Where is this recipe from?

There are thousands of mince pie recipes, all very similar. This one is a slightly adjusted Paul Hollywood recipe, from the BBC Good Food Website. The first time I made it I wanted to halve the ingredients; I needed to make a few tiny adjustments to make it work, but other than that, it is pretty much identical.

This is a very reliable recipe. I am not a great pastry maker but this fabulous recipe works every time – the pastry is consistently short, sweet and buttery, and it perfectly complements the mincemeat which is enhanced with fresh orange, lemon and apple.

Don’t handle the pastry too much.

When working with pastry it is important that you do not knead it and  you roll it out as little as possible. Whilst you can top your pies with a circle of pastry, I like to top mine with small stars, hearts and holly leaves, which I cut out from scraps of pastry left in between the round bases I first cut out for the bases. This not only looks pretty but it reduces how many times you need re-roll the pastry dramatically.

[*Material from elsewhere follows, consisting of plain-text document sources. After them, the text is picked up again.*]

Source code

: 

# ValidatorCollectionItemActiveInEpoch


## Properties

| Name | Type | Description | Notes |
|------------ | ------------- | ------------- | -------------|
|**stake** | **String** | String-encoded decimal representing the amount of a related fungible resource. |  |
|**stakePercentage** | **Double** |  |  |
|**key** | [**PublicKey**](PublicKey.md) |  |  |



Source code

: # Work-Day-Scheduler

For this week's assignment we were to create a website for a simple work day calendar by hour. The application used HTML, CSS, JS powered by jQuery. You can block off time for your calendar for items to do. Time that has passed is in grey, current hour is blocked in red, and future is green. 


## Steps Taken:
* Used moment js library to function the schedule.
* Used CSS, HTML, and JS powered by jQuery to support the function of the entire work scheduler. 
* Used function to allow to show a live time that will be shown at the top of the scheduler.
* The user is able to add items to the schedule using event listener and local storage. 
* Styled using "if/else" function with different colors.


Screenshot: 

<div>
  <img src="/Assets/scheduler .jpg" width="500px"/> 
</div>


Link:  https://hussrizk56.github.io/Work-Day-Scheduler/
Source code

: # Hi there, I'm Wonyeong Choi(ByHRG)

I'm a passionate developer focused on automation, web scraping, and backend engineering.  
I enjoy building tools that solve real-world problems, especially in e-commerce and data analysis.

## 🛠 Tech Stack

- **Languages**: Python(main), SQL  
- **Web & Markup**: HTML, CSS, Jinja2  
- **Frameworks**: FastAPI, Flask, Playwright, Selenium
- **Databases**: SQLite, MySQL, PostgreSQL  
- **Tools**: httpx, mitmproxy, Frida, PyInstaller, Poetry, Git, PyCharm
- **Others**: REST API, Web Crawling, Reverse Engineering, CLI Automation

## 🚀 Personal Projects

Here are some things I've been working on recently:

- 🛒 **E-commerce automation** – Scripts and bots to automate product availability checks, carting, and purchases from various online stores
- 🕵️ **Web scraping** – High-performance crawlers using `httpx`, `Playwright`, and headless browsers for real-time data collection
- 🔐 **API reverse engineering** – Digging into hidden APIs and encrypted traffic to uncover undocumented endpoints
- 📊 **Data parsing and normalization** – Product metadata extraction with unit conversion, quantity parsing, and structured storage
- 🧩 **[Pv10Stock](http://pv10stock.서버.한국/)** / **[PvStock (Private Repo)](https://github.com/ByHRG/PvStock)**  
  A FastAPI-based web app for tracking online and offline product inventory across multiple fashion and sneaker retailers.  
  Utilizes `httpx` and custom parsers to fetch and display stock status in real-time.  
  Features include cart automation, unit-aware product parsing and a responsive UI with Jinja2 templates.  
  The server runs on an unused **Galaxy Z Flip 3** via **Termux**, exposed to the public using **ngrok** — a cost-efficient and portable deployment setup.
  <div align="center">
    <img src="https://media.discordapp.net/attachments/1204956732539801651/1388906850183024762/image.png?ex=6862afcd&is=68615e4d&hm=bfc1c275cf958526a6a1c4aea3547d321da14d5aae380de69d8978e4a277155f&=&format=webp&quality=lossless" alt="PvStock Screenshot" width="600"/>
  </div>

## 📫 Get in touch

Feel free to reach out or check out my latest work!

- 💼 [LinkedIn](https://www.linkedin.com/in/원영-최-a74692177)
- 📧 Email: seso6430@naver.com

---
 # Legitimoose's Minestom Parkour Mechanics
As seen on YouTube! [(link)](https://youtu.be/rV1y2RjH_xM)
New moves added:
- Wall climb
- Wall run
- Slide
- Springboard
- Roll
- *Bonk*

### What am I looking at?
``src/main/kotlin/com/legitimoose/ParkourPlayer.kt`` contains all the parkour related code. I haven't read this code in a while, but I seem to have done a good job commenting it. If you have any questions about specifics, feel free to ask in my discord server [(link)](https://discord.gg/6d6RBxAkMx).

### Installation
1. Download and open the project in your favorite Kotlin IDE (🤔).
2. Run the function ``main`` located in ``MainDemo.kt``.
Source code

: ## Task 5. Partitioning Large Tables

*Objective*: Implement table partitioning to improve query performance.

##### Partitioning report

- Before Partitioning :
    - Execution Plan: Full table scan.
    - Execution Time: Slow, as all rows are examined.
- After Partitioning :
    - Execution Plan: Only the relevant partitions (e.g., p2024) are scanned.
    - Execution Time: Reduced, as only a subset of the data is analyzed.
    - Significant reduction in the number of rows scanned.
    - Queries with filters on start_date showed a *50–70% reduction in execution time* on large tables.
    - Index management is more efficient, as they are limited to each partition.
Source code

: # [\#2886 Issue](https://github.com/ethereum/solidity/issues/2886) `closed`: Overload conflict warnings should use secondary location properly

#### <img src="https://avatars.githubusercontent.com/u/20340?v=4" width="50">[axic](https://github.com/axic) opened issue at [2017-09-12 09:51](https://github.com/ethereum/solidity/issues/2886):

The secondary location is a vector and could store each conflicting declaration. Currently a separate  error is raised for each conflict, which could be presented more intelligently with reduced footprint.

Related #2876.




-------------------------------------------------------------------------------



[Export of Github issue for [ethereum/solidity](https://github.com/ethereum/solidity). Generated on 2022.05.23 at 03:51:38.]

Can I use shop bought mincemeat?

You can use shop bought or homemade mincemeat. This recipe adds additional ingredients to enhance and lighten whichever you choose to use.

What size pan should I use?

This is up to you. They can be made in either a muffin size pan or smaller patty tins, more typical of the home made mince pies your grandmother made. These are my favourite – they are easier, quicker and provide a smaller bite whilst there is so much other food around at Christmas. Heck, you can always eat more than one!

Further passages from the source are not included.